A la Recherche du temps perdu, tome 3 : Le Côté de Guermantes de Marcel Proust

Classé dans : Avis littéraires,Coup de cœur — 1 septembre 2016 @ 10 h 07 min

Le Côté de Guermantes Genre : Classique

Editeur : Le Livre de Poche

Année de sortie : 2012

Nombre de pages : 661

Synopsis : Avec ses parents, le narrateur a déménagé dans un nouvel appartement qui est une dépendance de l’hôtel de Guermantes : sa vie se trouve tournée vers la duchesse, et c’est précisément parce qu’il perçoit chez elle une sorte d’irritation à son égard qu’il gagne Doncières pour demander à son ami Saint-Loup d’intercéder en sa faveur auprès de sa tante. Mais il fréquente aussi le salon de la marquise de Villeparisis, et cette vie désormais mondaine ne sera que renforcée par la disparition de sa grand-mère et l’absence de ses parents partis pour Combray : son éducation est achevée. On a pu voir dans ce Côté de Guermantes paru en deux volumes en 1920, puis l’année suivante, un roman de transition simplement dévolu à l’évocation des salons. Mais la transition, sans doute, est ailleurs : dans le passage de l’adolescence à l’âge adulte qui permet au héros de faire son entrée dans une nouvelle société, et au romancier de s’attacher à la « poésie du snobisme ».

 

Avis : Cela fait un moment déjà que je voulais poursuivre ma lecture d’A la recherche du temps perdu, interrompue depuis presque deux ans. Un cours sur Le Temps retrouvé m’a forcé à m’y remettre !

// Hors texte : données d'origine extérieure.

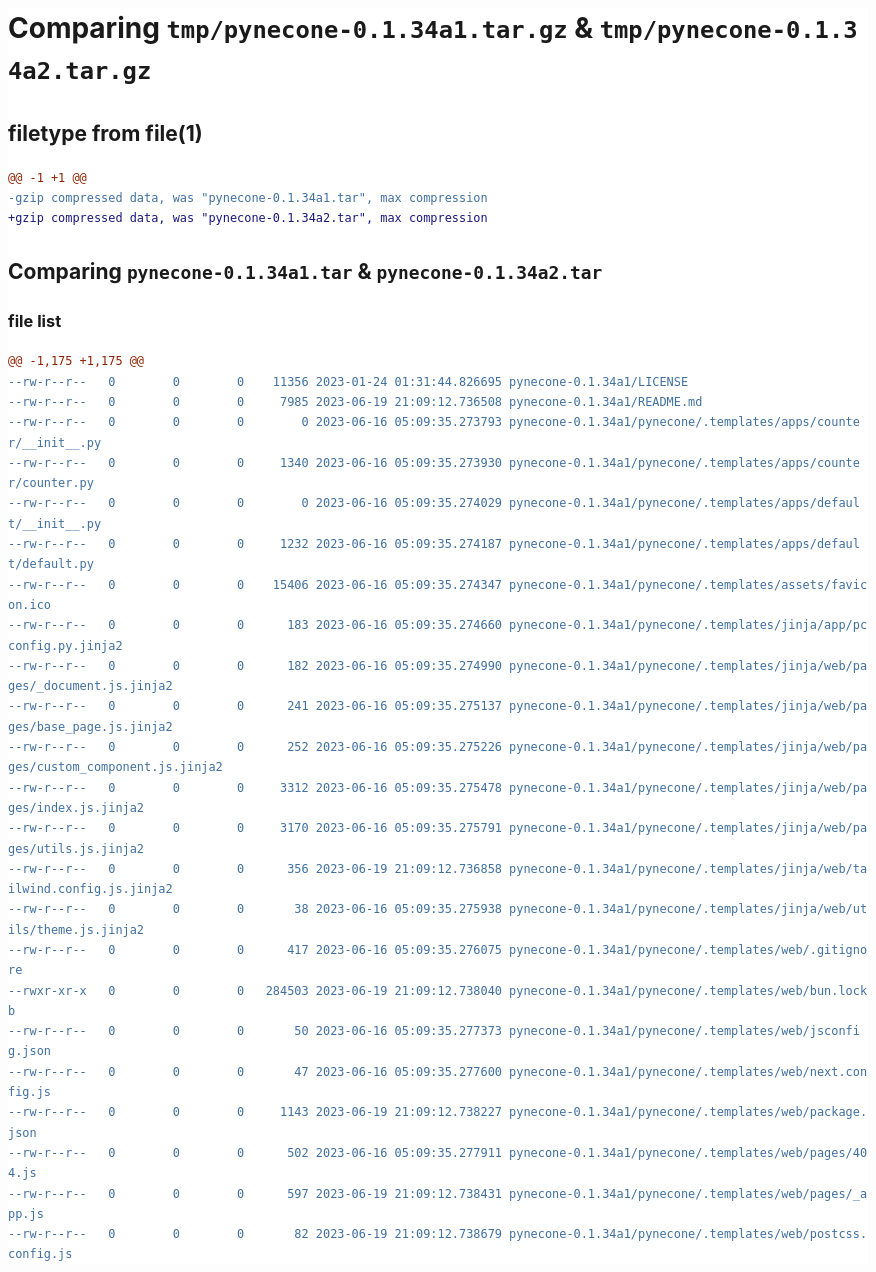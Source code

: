 # Comparing `tmp/pynecone-0.1.34a1.tar.gz` & `tmp/pynecone-0.1.34a2.tar.gz`

## filetype from file(1)

```diff
@@ -1 +1 @@
-gzip compressed data, was "pynecone-0.1.34a1.tar", max compression
+gzip compressed data, was "pynecone-0.1.34a2.tar", max compression
```

## Comparing `pynecone-0.1.34a1.tar` & `pynecone-0.1.34a2.tar`

### file list

```diff
@@ -1,175 +1,175 @@
--rw-r--r--   0        0        0    11356 2023-01-24 01:31:44.826695 pynecone-0.1.34a1/LICENSE
--rw-r--r--   0        0        0     7985 2023-06-19 21:09:12.736508 pynecone-0.1.34a1/README.md
--rw-r--r--   0        0        0        0 2023-06-16 05:09:35.273793 pynecone-0.1.34a1/pynecone/.templates/apps/counter/__init__.py
--rw-r--r--   0        0        0     1340 2023-06-16 05:09:35.273930 pynecone-0.1.34a1/pynecone/.templates/apps/counter/counter.py
--rw-r--r--   0        0        0        0 2023-06-16 05:09:35.274029 pynecone-0.1.34a1/pynecone/.templates/apps/default/__init__.py
--rw-r--r--   0        0        0     1232 2023-06-16 05:09:35.274187 pynecone-0.1.34a1/pynecone/.templates/apps/default/default.py
--rw-r--r--   0        0        0    15406 2023-06-16 05:09:35.274347 pynecone-0.1.34a1/pynecone/.templates/assets/favicon.ico
--rw-r--r--   0        0        0      183 2023-06-16 05:09:35.274660 pynecone-0.1.34a1/pynecone/.templates/jinja/app/pcconfig.py.jinja2
--rw-r--r--   0        0        0      182 2023-06-16 05:09:35.274990 pynecone-0.1.34a1/pynecone/.templates/jinja/web/pages/_document.js.jinja2
--rw-r--r--   0        0        0      241 2023-06-16 05:09:35.275137 pynecone-0.1.34a1/pynecone/.templates/jinja/web/pages/base_page.js.jinja2
--rw-r--r--   0        0        0      252 2023-06-16 05:09:35.275226 pynecone-0.1.34a1/pynecone/.templates/jinja/web/pages/custom_component.js.jinja2
--rw-r--r--   0        0        0     3312 2023-06-16 05:09:35.275478 pynecone-0.1.34a1/pynecone/.templates/jinja/web/pages/index.js.jinja2
--rw-r--r--   0        0        0     3170 2023-06-16 05:09:35.275791 pynecone-0.1.34a1/pynecone/.templates/jinja/web/pages/utils.js.jinja2
--rw-r--r--   0        0        0      356 2023-06-19 21:09:12.736858 pynecone-0.1.34a1/pynecone/.templates/jinja/web/tailwind.config.js.jinja2
--rw-r--r--   0        0        0       38 2023-06-16 05:09:35.275938 pynecone-0.1.34a1/pynecone/.templates/jinja/web/utils/theme.js.jinja2
--rw-r--r--   0        0        0      417 2023-06-16 05:09:35.276075 pynecone-0.1.34a1/pynecone/.templates/web/.gitignore
--rwxr-xr-x   0        0        0   284503 2023-06-19 21:09:12.738040 pynecone-0.1.34a1/pynecone/.templates/web/bun.lockb
--rw-r--r--   0        0        0       50 2023-06-16 05:09:35.277373 pynecone-0.1.34a1/pynecone/.templates/web/jsconfig.json
--rw-r--r--   0        0        0       47 2023-06-16 05:09:35.277600 pynecone-0.1.34a1/pynecone/.templates/web/next.config.js
--rw-r--r--   0        0        0     1143 2023-06-19 21:09:12.738227 pynecone-0.1.34a1/pynecone/.templates/web/package.json
--rw-r--r--   0        0        0      502 2023-06-16 05:09:35.277911 pynecone-0.1.34a1/pynecone/.templates/web/pages/404.js
--rw-r--r--   0        0        0      597 2023-06-19 21:09:12.738431 pynecone-0.1.34a1/pynecone/.templates/web/pages/_app.js
--rw-r--r--   0        0        0       82 2023-06-19 21:09:12.738679 pynecone-0.1.34a1/pynecone/.templates/web/postcss.config.js
```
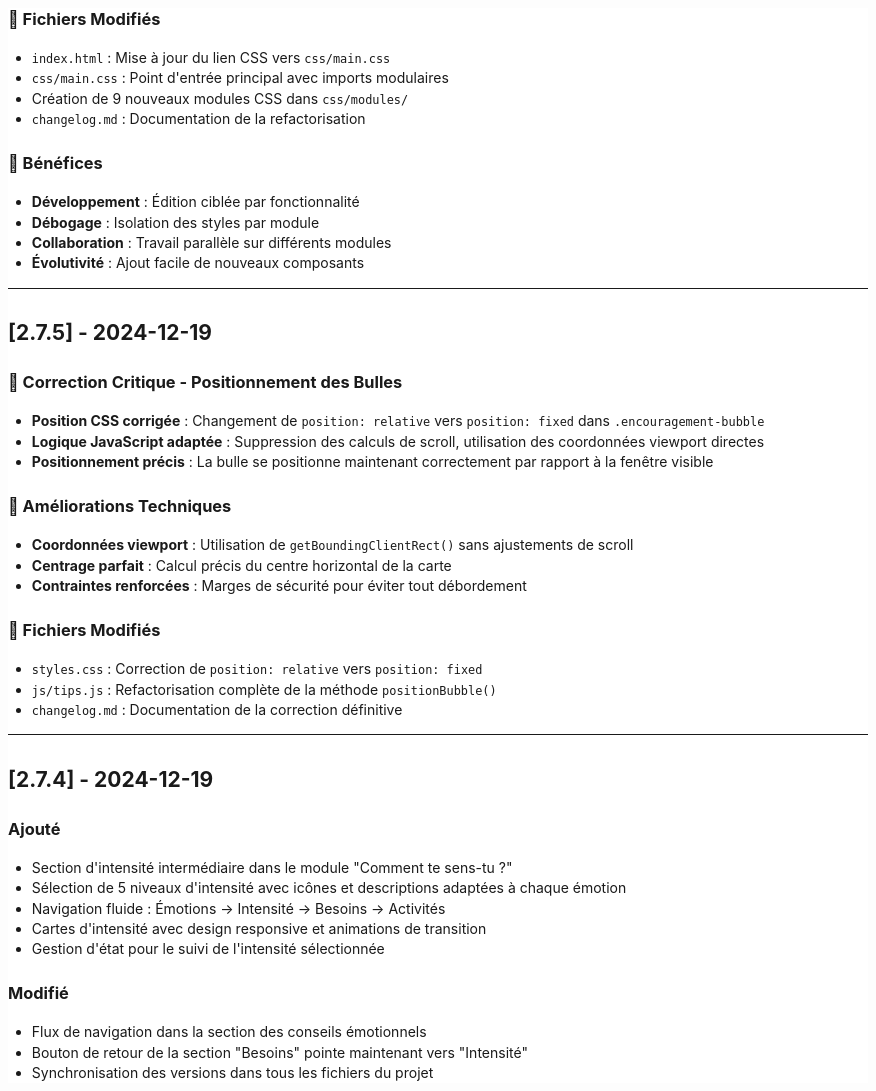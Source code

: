 ### 📁 Fichiers Modifiés
- `index.html` : Mise à jour du lien CSS vers `css/main.css`
- `css/main.css` : Point d'entrée principal avec imports modulaires
- Création de 9 nouveaux modules CSS dans `css/modules/`
- `changelog.md` : Documentation de la refactorisation

### 🎯 Bénéfices
- **Développement** : Édition ciblée par fonctionnalité
- **Débogage** : Isolation des styles par module
- **Collaboration** : Travail parallèle sur différents modules
- **Évolutivité** : Ajout facile de nouveaux composants

---

## [2.7.5] - 2024-12-19

### 🚨 Correction Critique - Positionnement des Bulles
- **Position CSS corrigée** : Changement de `position: relative` vers `position: fixed` dans `.encouragement-bubble`
- **Logique JavaScript adaptée** : Suppression des calculs de scroll, utilisation des coordonnées viewport directes
- **Positionnement précis** : La bulle se positionne maintenant correctement par rapport à la fenêtre visible

### 🔧 Améliorations Techniques
- **Coordonnées viewport** : Utilisation de `getBoundingClientRect()` sans ajustements de scroll
- **Centrage parfait** : Calcul précis du centre horizontal de la carte
- **Contraintes renforcées** : Marges de sécurité pour éviter tout débordement

### 📁 Fichiers Modifiés
- `styles.css` : Correction de `position: relative` vers `position: fixed`
- `js/tips.js` : Refactorisation complète de la méthode `positionBubble()`
- `changelog.md` : Documentation de la correction définitive

---

## [2.7.4] - 2024-12-19

### Ajouté
- Section d'intensité intermédiaire dans le module "Comment te sens-tu ?"
- Sélection de 5 niveaux d'intensité avec icônes et descriptions adaptées à chaque émotion
- Navigation fluide : Émotions → Intensité → Besoins → Activités
- Cartes d'intensité avec design responsive et animations de transition
- Gestion d'état pour le suivi de l'intensité sélectionnée

### Modifié
- Flux de navigation dans la section des conseils émotionnels
- Bouton de retour de la section "Besoins" pointe maintenant vers "Intensité"
- Synchronisation des versions dans tous les fichiers du projet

Je me souviens avoir adoré Du côté de chez Swann, et aimé A l’ombre des jeunes filles en fleur ; j’avais, d’ailleurs, acheté la plupart des tomes suivants pour poursuivre rapidement. Mais, je l’avoue, la série de Proust, longue de sept tomes faits de très longs paragraphes, ainsi que de phrases gigantesques, m’a un peu fait peur, et j’ai mis de côté La Recherche. Cette année m’est proposé un cours sur « L’Art et la vie » ; y est étudié Le Temps retrouvé, dernier tome de La Recherche, que je voulais lire dans l’ordre. Alors, je me suis lancée un petit défi : lire Sodome et Gomorrhe, La Prisonnière, Albertine disparue et (en dernier !) Le Temps retrouvé, pour ne pas bouleverser l’ordre des tomes en lisant. Autant dire que cela va être assez difficile, mais allons-y tout de même !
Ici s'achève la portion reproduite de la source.